To my unnamed dear childhood friend. You are my Halloween.
It was a winter cold that tore through my cheap Cleopatra costume, but we were determined to get candy. Plastic bags held out and waiting, fingers numb by the end of the block. We went to the rich neighborhood, the one with big decorations and jump scares and full size candy bars. Answered the “what are you supposed to be’s” and said Trick or Treat and thank you on cue.
We ran with the best of them, dodging older kids with masks that dripped blood and a wild energy that felt close to violence, something I knew and you didn’t. You had your own version of suffering. Our households were close, but worlds apart.
And when the cold became too much, we hopped into the back seat of your mom’s Isuzu Trooper, the same spot where we put her old lab down when she was too sick to make it in to the vet.
Did we drive to her boyfriend’s, the one who was into the occult and kept a house that leans in my memory like a Tim Burton creation, stacked with books on black magic, and with curtains always drawn to keep out the light? Or was it after he died, when your mom had moved back to her own place, and we would watch horror movies we rented from Blockbuster in the living room?
It’s funny how the aftermath—candy spilled out on the carpet, the horror movies playing on TV—rolls in my mind like a film montage, each year distinct, each image a different house, a different room. But always with you.
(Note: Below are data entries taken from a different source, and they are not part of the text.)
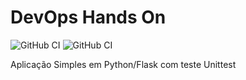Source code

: # DevOps Hands On

![GitHub CI](https://github.com/priscilafonseca/devopslab/actions/workflows/pipeline.yml/badge.svg)
![GitHub CI](https://github.com/priscilafonseca/devopslab/actions/workflows/sonar-project-properties/badge.svg)

Aplicação Simples em Python/Flask com teste Unittest
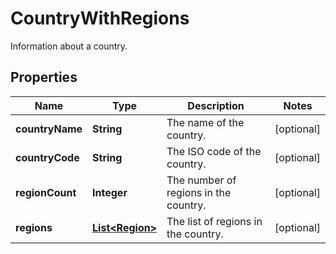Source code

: 

# CountryWithRegions

Information about a country.

## Properties

| Name | Type | Description | Notes |
|------------ | ------------- | ------------- | -------------|
|**countryName** | **String** | The name of the country. |  [optional] |
|**countryCode** | **String** | The ISO code of the country. |  [optional] |
|**regionCount** | **Integer** | The number of regions in the country. |  [optional] |
|**regions** | [**List&lt;Region&gt;**](Region.md) | The list of regions in the country. |  [optional] |



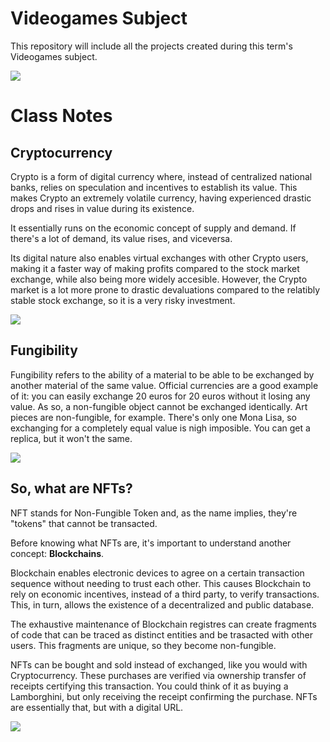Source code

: # Videogames Subject
This repository will include all the projects created during this term's Videogames subject.

![](https://i.blogs.es/c20397/kirby1/840_560.jpg)

# Class Notes

## Cryptocurrency
Crypto is a form of digital currency where, instead of centralized national banks, relies on speculation and incentives to establish its value. This makes Crypto an extremely volatile currency, having experienced drastic drops and rises in value during its existence.

It essentially runs on the economic concept of supply and demand. If there's a lot of demand, its value rises, and viceversa.

Its digital nature also enables virtual exchanges with other Crypto users, making it a faster way of making profits compared to the stock market exchange, while also being more widely accesible. However, the Crypto market is a lot more prone to drastic devaluations compared to the relatibly stable stock exchange, so it is a very risky investment.

![](https://m.foolcdn.com/media/dubs/images/original_imagesoriginal_imageshttpsg.foolcdn.c.width-880_SfbkM9V.jpg)

## Fungibility
Fungibility refers to the ability of a material to be able to be exchanged by another material of the same value. Official currencies are a good example of it: you can easily exchange 20 euros for 20 euros without it losing any value. As so, a non-fungible object cannot be exchanged identically. Art pieces are non-fungible, for example. There's only one Mona Lisa, so exchanging for a completely equal value is nigh imposible. You can get a replica, but it won't the same.

![](https://www.thestreet.com/.image/t_share/MTg4NzE2NzUyMTY1Njc2Nzgw/fungibility-infographic.png)

## So, what are NFTs?
NFT stands for Non-Fungible Token and, as the name implies, they're "tokens" that cannot be transacted.

Before knowing what NFTs are, it's important to understand another concept: **Blockchains**.

Blockchain enables electronic devices to agree on a certain transaction sequence without needing to trust each other. This causes Blockchain to rely on economic incentives, instead of a third party, to verify transactions. This, in turn, allows the existence of a decentralized and public database.

The exhaustive maintenance of Blockchain registres can create fragments of code that can be traced as distinct entities and be trasacted with other users. This fragments are unique, so they become non-fungible.

NFTs can be bought and sold instead of exchanged, like you would with Cryptocurrency. These purchases are verified via ownership transfer of receipts certifying this transaction. You could think of it as buying a Lamborghini, but only receiving the receipt confirming the purchase. NFTs are essentially that, but with a digital URL.

![](https://cdn.computerhoy.com/sites/navi.axelspringer.es/public/media/image/2022/02/bored-ape-2605171.jpg?tf=3840x)
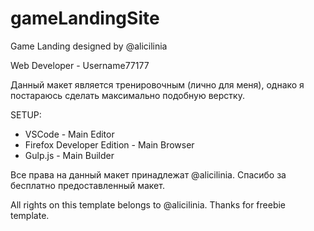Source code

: # gameLandingSite
Game Landing designed by @alicilinia

Web Developer - Username77177

Данный макет является тренировочным (лично для меня), однако я постараюсь сделать максимально подобную верстку.

SETUP:
* VSCode - Main Editor
* Firefox Developer Edition - Main Browser
* Gulp.js - Main Builder

Все права на данный макет принадлежат @alicilinia. Спасибо за бесплатно предоставленный макет.

All rights on this template belongs to @alicilinia. Thanks for freebie template.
I only remember trick or treating from that year. The rest, forgotten, fades to black.
Running, fingers numb, past mansions we would never live in, gathering piles of sweets to take home and eat greedily by the handful while our parents smoked and looked at television sets, feeling none of the magic of the night, only the cold.
So happy for you starting your first book. I appreciate your attitude toward it as well. Enjoy the fun of putting your thoughts on paper with abandon. You know you will be going back over it later. Brought back alot of cherished memories with your Halloween piece. Thanks for that!
I'm thinking of creating an outline and dipping my toe into NaNoWiMo this year just to utilize the energy of all these other writers filling pages of words. Is that your plan or it is just perfect timing on your end?